You’ve seen it all. You’ve led through crises, transformations, restructures. You know what “good” looks like. But that same confidence can become a comfort zone. You stop asking questions because you already have the answers. You stop listening because you’ve heard it all before.

And without realising it, you start leading from the past.

The signs are rarely dramatic. They’re subtle, almost invisible at first. Your team stops challenging you. Meetings feel predictable. Innovation slows down — not because the ideas aren’t there, but because your people have stopped bringing them up.

No one tells you this part of senior leadership: the higher you climb, the easier it becomes to stop evolving.

A 2023 study by McKinsey showed that companies led by leaders who prioritise curiosity and continuous learning are 30% more likely to outperform their peers in innovation and growth. So It’s not what you’ve learned that defines your edge, but your willingness to keep learning.

When experience stops being an advantage

There comes a point in senior leadership when experience can start getting in your own way. You’ve spent years earning your credibility — knowing the answers, solving the problems, being the steady hand everyone relies on. That certainty feels good. It’s what’s built your success.

But over time, that same certainty can start to close things off. You rely on what you know instead of what you might learn. You lead by telling rather than exploring and without meaning to, you stop inviting challenge because it feels easier — faster — to decide on your own.

One of my clients, a Managing Director at a global bank, recognised this pattern during our work together. He’d built an impressive career on being decisive, structured, and right. But lately, he’d noticed that his team had stopped bringing him ideas.
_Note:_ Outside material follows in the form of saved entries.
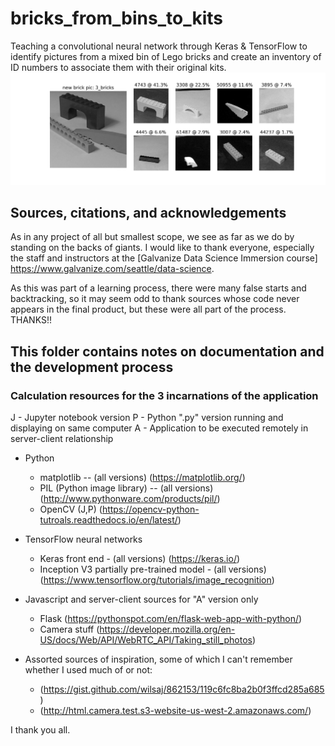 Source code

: # bricks_from_bins_to_kits

Teaching a convolutional neural network through Keras &amp; TensorFlow to
identify pictures from a mixed bin of Lego bricks and create an inventory
of ID numbers to associate them with their original kits.
![](../static/images/initial_classification_picture.png)



## Sources, citations, and acknowledgements
As in any project of all but smallest scope, we see as far as we do by standing
on the backs of giants.  I would like to thank everyone, especially the staff
and instructors at the [Galvanize Data Science Immersion course]
https://www.galvanize.com/seattle/data-science.

As this was part of a learning process, there were many false starts and
backtracking, so it may seem odd to thank sources whose code never appears
in the final product, but these were all part of the process.  THANKS!!


## This folder contains notes on documentation and the development process

### Calculation resources for the 3 incarnations of the application

J - Jupyter notebook version
P - Python ".py" version running and displaying on same computer
A - Application to be executed remotely in server-client relationship

* Python
    * matplotlib -- (all versions)
      (https://matplotlib.org/)
    * PIL (Python image library) -- (all versions)
      (http://www.pythonware.com/products/pil/)
    * OpenCV (J,P)
      (https://opencv-python-tutroals.readthedocs.io/en/latest/)

* TensorFlow neural networks
    * Keras front end - (all versions)
      (https://keras.io/)
    * Inception V3 partially pre-trained model - (all versions)
      (https://www.tensorflow.org/tutorials/image_recognition)

* Javascript and server-client sources for "A" version only
    * Flask
      (https://pythonspot.com/en/flask-web-app-with-python/)
    * Camera stuff
      (https://developer.mozilla.org/en-US/docs/Web/API/WebRTC_API/Taking_still_photos)

* Assorted sources of inspiration, some of which I can't remember whether
  I used much of or not:
    * (https://gist.github.com/wilsaj/862153/119c6fc8ba2b0f3ffcd285a685)
    * (http://html.camera.test.s3-website-us-west-2.amazonaws.com/)


I thank you all.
Not because they didn’t have any, but because they’d learned that every idea would be met with a better one — his.

Through our coaching, we explored what might happen if he stopped leading with answers and started leading with curiosity. What might happen if he began to ask more questions, to hold space a little longer before responding, to invite others to shape the solution.

The impact was immediate. His team’s energy returned, conversations became more creative and collaborative, and the way others saw him began to change — from being the most experienced person in the room to being the one who brought out the best in everyone else.

3 shifts to keep growing as a senior leader

Growth at senior levels doesn’t come from doing more — it comes from doing things differently. These three shifts can help you stay open, relevant, and impactful no matter how much experience you’ve built.

  1. From certainty → to curiosity

    Certainty feels powerful, but curiosity is what keeps you relevant. The moment you think you already know something, you stop listening. So invite others into your thinking before you decide — ask your team how they’d approach a challenge before you share your view. You’ll discover fresh perspectives and empower stronger ownership.

    Next time you’re tempted to say “Here’s what we should do” try instead “What are we missing?”

  2. From control → to trust

    The higher you rise, the less effective control becomes. You can’t be across everything, and trying to be only limits others. True leadership is about creating the conditions for trust to thrive, that means letting go of being the one who decides, approves, or fixes everything. When you trust your team to lead within their space, they grow in confidence, initiative and start taking more ownership of results.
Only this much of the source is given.